**SOURCE RECORDS**:
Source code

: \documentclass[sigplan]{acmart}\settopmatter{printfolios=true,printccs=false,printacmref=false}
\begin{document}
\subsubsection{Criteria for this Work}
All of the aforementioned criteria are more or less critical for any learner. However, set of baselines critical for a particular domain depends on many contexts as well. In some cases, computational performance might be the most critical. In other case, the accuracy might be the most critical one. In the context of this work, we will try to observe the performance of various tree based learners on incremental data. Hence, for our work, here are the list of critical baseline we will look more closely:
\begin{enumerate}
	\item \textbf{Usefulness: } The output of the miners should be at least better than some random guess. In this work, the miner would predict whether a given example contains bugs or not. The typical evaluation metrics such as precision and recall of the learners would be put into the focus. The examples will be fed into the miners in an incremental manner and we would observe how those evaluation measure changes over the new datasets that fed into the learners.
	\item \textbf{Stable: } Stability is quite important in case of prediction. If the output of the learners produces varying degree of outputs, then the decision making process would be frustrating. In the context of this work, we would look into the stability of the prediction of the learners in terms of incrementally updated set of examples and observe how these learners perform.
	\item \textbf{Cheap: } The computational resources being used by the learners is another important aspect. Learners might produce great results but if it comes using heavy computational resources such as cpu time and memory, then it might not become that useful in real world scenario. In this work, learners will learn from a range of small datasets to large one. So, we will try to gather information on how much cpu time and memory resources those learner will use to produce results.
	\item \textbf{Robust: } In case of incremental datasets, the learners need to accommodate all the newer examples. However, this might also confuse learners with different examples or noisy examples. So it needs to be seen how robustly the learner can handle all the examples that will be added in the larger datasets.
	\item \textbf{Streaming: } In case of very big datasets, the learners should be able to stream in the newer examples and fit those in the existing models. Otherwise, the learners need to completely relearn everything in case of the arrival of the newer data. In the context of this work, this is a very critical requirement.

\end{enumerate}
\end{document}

**DIRECTIONS**: Return, without any change, the lines from the one holding "very critical requirement." through the end of the listing, and only those.

**EXERCISE ANSWER**:
	\item \textbf{Streaming: } In case of very big datasets, the learners should be able to stream in the newer examples and fit those in the existing models. Otherwise, the learners need to completely relearn everything in case of the arrival of the newer data. In the context of this work, this is a very critical requirement.

\end{enumerate}
\end{document}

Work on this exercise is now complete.